What's Behind That Farmed Salmon Steak? (with cartoons)

EPA fact sheet on PCBs and Fish (PDF file) (September 1999)

Two Studies Compare Levels of Contaminants in Farmed versus Wild Salmon (Early Fall 2002, Cornell University)

Potential Ecological Risks of Aquaculture (Harvard Medical School)

Biomagnification: how DDT becomes concentrated as it passes through a food chain (good graphic)

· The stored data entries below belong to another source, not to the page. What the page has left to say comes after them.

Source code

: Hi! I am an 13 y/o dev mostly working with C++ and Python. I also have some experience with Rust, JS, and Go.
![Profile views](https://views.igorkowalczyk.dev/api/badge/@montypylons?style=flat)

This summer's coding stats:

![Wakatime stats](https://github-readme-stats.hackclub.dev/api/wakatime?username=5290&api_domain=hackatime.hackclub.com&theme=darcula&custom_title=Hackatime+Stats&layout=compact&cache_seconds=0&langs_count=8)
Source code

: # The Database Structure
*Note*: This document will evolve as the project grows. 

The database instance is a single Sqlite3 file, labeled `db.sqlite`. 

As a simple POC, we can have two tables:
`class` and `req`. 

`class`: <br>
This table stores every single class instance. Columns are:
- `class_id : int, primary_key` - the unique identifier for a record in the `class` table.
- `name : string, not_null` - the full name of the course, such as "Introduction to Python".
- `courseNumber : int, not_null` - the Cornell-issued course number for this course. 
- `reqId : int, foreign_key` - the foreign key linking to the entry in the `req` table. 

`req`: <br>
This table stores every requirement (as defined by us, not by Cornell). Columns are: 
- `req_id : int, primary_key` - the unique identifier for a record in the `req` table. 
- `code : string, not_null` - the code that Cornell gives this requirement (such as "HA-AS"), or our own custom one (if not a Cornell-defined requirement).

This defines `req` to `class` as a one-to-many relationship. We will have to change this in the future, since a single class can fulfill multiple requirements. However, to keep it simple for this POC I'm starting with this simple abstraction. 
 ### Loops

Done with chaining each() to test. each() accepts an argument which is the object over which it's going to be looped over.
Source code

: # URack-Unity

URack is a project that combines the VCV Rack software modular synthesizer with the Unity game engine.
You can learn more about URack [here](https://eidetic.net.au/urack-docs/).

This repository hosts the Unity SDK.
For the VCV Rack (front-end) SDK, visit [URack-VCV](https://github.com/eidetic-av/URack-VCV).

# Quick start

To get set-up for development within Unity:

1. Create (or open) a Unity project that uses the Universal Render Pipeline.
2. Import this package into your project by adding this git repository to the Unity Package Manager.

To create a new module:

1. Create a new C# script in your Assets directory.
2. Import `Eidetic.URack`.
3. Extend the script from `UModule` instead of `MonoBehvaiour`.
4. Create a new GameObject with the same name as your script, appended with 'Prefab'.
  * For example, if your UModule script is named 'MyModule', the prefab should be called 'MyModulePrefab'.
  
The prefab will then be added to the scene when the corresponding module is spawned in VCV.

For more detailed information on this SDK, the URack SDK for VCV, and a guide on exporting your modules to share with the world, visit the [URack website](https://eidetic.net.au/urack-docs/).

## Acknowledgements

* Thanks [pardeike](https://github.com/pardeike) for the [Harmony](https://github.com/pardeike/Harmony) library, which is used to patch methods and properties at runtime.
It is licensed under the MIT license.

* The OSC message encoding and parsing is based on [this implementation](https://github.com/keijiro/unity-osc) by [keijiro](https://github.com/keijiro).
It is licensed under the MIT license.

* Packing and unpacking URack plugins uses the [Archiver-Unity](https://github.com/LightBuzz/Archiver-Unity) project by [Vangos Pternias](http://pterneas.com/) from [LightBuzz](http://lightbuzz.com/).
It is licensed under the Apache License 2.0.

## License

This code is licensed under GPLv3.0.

1In the case of the salmon, the process of bioaccumulation begins with PCBs in the water. For example, plankton in polluted waters begins to accumulate PCBs. When a fish eats plankton, the PCBs are ingested and stored in the fat of the fish. As the fish eats more plankton with PCBs, the amount of contaminants in the fish's fat accumulates. If a bigger fish eats several of these smaller fish, the same process occurs--the PCBs are passed on and stored in the fat of the bigger fish. The process continues up the food chain with the contaminants being passed in increasing concentrations to each "consumer".